I'm Having A Trauma Response, So Jot Tha ...

I'm Having A Trauma Response, So Jot That Down

Jun 24, 2024

Father's Day is usually a sweet day for me. I have a wonderful partner who is an excellent parent to our (now grown) children. If there's anything I've done right in my life, it's picking the right guy.

My memories of my own father are overwhelmingly positive. I miss him terribly but he was ill enough for long enough before he died that I kind of got my act straight. Death happens and it's not a personalized persecution when we experience this kind of loss.

Unfortunately, as it turns out I lost most the rest of my family vis-a-vis my gender identity. I was already kind of a fringe case in that group, because I bucked familial norms quite a bit growing up. As an adult, the divide grew. I unschooled, I got sober, I got vegan, I came out. All these things just drove a bigger and bigger wedge. It hurts to know now - because I was powerless to stop any of it. I'm not that angry most days - instead I feel embarrassed, like I should have been smart enough or sophisticated enough to know what was going to happen.

You know I get triggered (for real triggered) when someone tells me some version of, "Why do you have to be so different?" I hate it, I hate that refrain. For years I would pro-actively engage by saying something like, "I'm not different, ha ha I'm super boring!"

Because in many essential ways: no, I'm not different. I have a beating heart, I am a relatable human being, I am passionate but I can co-exist with those who don't share my values. For years I would repeat refrains of, "I'm not different!" because I knew my values and my identity were hard for others. I didn't want to threaten people. When you intimidate people they kick you out, or punish you, or ghost you - rather than submit to their own personal growth.

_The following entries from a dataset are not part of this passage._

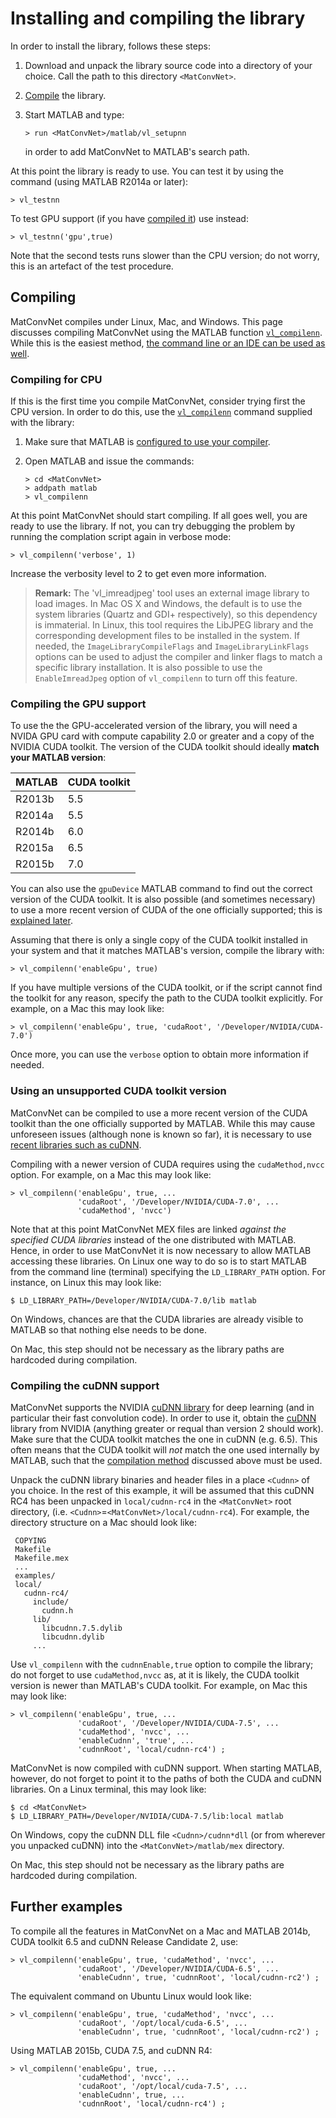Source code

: # Installing and compiling the library

In order to install the library, follows these steps:

1.  Download and unpack the library source code into a directory of
    your choice. Call the path to this directory `<MatConvNet>`.
2.  [Compile](#compiling) the library.
3.  Start MATLAB and type:

        > run <MatConvNet>/matlab/vl_setupnn

    in order to add MatConvNet to MATLAB's search path.

At this point the library is ready to use. You can test it by using
the command (using MATLAB R2014a or later):

    > vl_testnn

To test GPU support (if you have [compiled it](#gpu)) use instead:

    > vl_testnn('gpu',true)

Note that the second tests runs slower than the CPU version; do not
worry, this is an artefact of the test procedure.

<a name='compiling'></a>
## Compiling

MatConvNet compiles under Linux, Mac, and Windows. This page discusses
compiling MatConvNet using the MATLAB function
[`vl_compilenn`](mfiles/vl_compilenn). While this is the easiest
method,
[the command line or an IDE can be used as well](install-alt.md).

<a name='cpu'></a>
### Compiling for CPU

If this is the first time you compile MatConvNet, consider trying
first the CPU version. In order to do this, use the
[`vl_compilenn`](mfiles/vl_compilenn) command supplied with the
library:

1.  Make sure that MATLAB is
    [configured to use your compiler](http://www.mathworks.com/help/matlab/matlab_external/changing-default-compiler.html).
2.  Open MATLAB and issue the commands:

        > cd <MatConvNet>
        > addpath matlab
        > vl_compilenn

At this point MatConvNet should start compiling. If all goes well, you
are ready to use the library. If not, you can try debugging the
problem by running the complation script again in verbose mode:

    > vl_compilenn('verbose', 1)

Increase the verbosity level to 2 to get even more information.

> **Remark:** The 'vl_imreadjpeg' tool uses an external image library
> to load images. In Mac OS X and Windows, the default is to use the
> system libraries (Quartz and GDI+ respectively), so this dependency
> is immaterial. In Linux, this tool requires the LibJPEG
> library and the corresponding development files to be installed in
> the system. If needed, the `ImageLibraryCompileFlags` and
> `ImageLibraryLinkFlags` options can be used to adjust the
> compiler and linker flags to match a specific library installation.
> It is also possible to use the `EnableImreadJpeg` option of `vl_compilenn` to
> turn off this feature.

<a name='gpu'></a>
### Compiling the GPU support

To use the the GPU-accelerated version of the library, you will need a
NVIDA GPU card with compute capability 2.0 or greater and a copy of
the NVIDIA CUDA toolkit. The version of the CUDA toolkit should
ideally **match your MATLAB version**:

| MATLAB    | CUDA toolkit      |
|-----------|-------------------|
| R2013b    | 5.5               |
| R2014a    | 5.5               |
| R2014b    | 6.0               |
| R2015a    | 6.5               |
| R2015b    | 7.0               |

You can also use the `gpuDevice` MATLAB command to find out the
correct version of the CUDA toolkit. It is also possible (and
sometimes necessary) to use a more recent version of CUDA of the one
officially supported; this is [explained later](#nvcc).

Assuming that there is only a single copy of the CUDA toolkit
installed in your system and that it matches MATLAB's version, compile
the library with:

    > vl_compilenn('enableGpu', true)

If you have multiple versions of the CUDA toolkit, or if the script
cannot find the toolkit for any reason, specify the path to the CUDA
toolkit explicitly. For example, on a Mac this may look like:

    > vl_compilenn('enableGpu', true, 'cudaRoot', '/Developer/NVIDIA/CUDA-7.0')

Once more, you can use the `verbose` option to obtain more information
if needed.

<a name='nvcc'></a>
### Using an unsupported CUDA toolkit version

MatConvNet can be compiled to use a more recent version of the CUDA
toolkit than the one officially supported by MATLAB. While this may
cause unforeseen issues (although none is known so far), it is
necessary to use [recent libraries such as cuDNN](#cudnn).

Compiling with a newer version of CUDA requires using the
`cudaMethod,nvcc` option. For example, on a Mac this may look like:

    > vl_compilenn('enableGpu', true, ...
                   'cudaRoot', '/Developer/NVIDIA/CUDA-7.0', ...
                   'cudaMethod', 'nvcc')

Note that at this point MatConvNet MEX files are linked *against the
specified CUDA libraries* instead of the one distributed with
MATLAB. Hence, in order to use MatConvNet it is now necessary to allow
MATLAB accessing these libraries. On Linux one way to do so
is to start MATLAB from the command line (terminal) specifying the
`LD_LIBRARY_PATH` option. For instance, on Linux this may look like:

    $ LD_LIBRARY_PATH=/Developer/NVIDIA/CUDA-7.0/lib matlab

On Windows, chances are that the CUDA libraries are already visible to
MATLAB so that nothing else needs to be done.

On Mac, this step should not be necessary as the library paths are
hardcoded during compilation.

<a name='cudnn'></a>
### Compiling the cuDNN support

MatConvNet supports the NVIDIA <a
href='https://developer.nvidia.com/cuDNN'>cuDNN library</a> for deep
learning (and in particular their fast convolution code). In order to
use it, obtain the
[cuDNN](http://devblogs.nvidia.com/parallelforall/accelerate-machine-learning-cudnn-deep-neural-network-library)
library from NVIDIA (anything greater or requal than version 2 should
work). Make sure that the CUDA toolkit matches the one in cuDNN
(e.g. 6.5). This often means that the CUDA toolkit will *not* match
the one used internally by MATLAB, such that the
[compilation method](#nvcc) discussed above must be used.

Unpack the cuDNN library binaries and header files in a place
`<Cudnn>` of you choice. In the rest of this example, it will be
assumed that this cuDNN RC4 has been unpacked in `local/cudnn-rc4` in
the `<MatConvNet>` root directory,
(i.e. `<Cudnn>`=`<MatConvNet>/local/cudnn-rc4`). For example, the
directory structure on a Mac should look like:

     COPYING
     Makefile
     Makefile.mex
     ...
     examples/
     local/
       cudnn-rc4/
         include/
           cudnn.h
         lib/
           libcudnn.7.5.dylib
           libcudnn.dylib
         ...

Use `vl_compilenn` with the `cudnnEnable,true` option to compile the
library; do not forget to use `cudaMethod,nvcc` as, at it is likely,
the CUDA toolkit version is newer than MATLAB's CUDA toolkit. For
example, on Mac this may look like:

    > vl_compilenn('enableGpu', true, ...
                   'cudaRoot', '/Developer/NVIDIA/CUDA-7.5', ...
                   'cudaMethod', 'nvcc', ...
                   'enableCudnn', 'true', ...
                   'cudnnRoot', 'local/cudnn-rc4') ;

MatConvNet is now compiled with cuDNN support. When starting MATLAB,
however, do not forget to point it to the paths of both the CUDA and
cuDNN libraries. On a Linux terminal, this may look like:

    $ cd <MatConvNet>
    $ LD_LIBRARY_PATH=/Developer/NVIDIA/CUDA-7.5/lib:local matlab

On Windows, copy the cuDNN DLL file `<Cudnn>/cudnn*dll` (or from
wherever you unpacked cuDNN) into the `<MatConvNet>/matlab/mex`
directory.

On Mac, this step should not be necessary as the library paths are
hardcoded during compilation.

## Further examples

To compile all the features in MatConvNet on a Mac and MATLAB 2014b,
CUDA toolkit 6.5 and cuDNN Release Candidate 2, use:

    > vl_compilenn('enableGpu', true, 'cudaMethod', 'nvcc', ...
                   'cudaRoot', '/Developer/NVIDIA/CUDA-6.5', ...
                   'enableCudnn', true, 'cudnnRoot', 'local/cudnn-rc2') ;

The equivalent command on Ubuntu Linux would look like:

    > vl_compilenn('enableGpu', true, 'cudaMethod', 'nvcc', ...
                   'cudaRoot', '/opt/local/cuda-6.5', ...
                   'enableCudnn', true, 'cudnnRoot', 'local/cudnn-rc2') ;

Using MATLAB 2015b, CUDA 7.5, and cuDNN R4:

    > vl_compilenn('enableGpu', true, ...
                   'cudaMethod', 'nvcc', ...
                   'cudaRoot', '/opt/local/cuda-7.5', ...
                   'enableCudnn', true, ...
                   'cudnnRoot', 'local/cudnn-rc4') ;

But I do threaten people. By who I am. Because I'm different. People are threatened by my values and my identity and my ability to speak aloud, and yes even speak aloud my feelings. It makes me furious actually (a tiny little fury, promise) that instead of looking deeper they act out. I don't want to lose my faith in humanity, I am clinging to it as-is.

Because the thing is:

I am different.. These things about me - a lifelong unschooler, sober, vegan, nonbinary - those make me different. More different than I appreciated back in the days I flew into these public disclosures and began living aloud my joys!

Now I ask you this:

Are these things listed above, are all those things about me just "personal choice" - or is this who I am?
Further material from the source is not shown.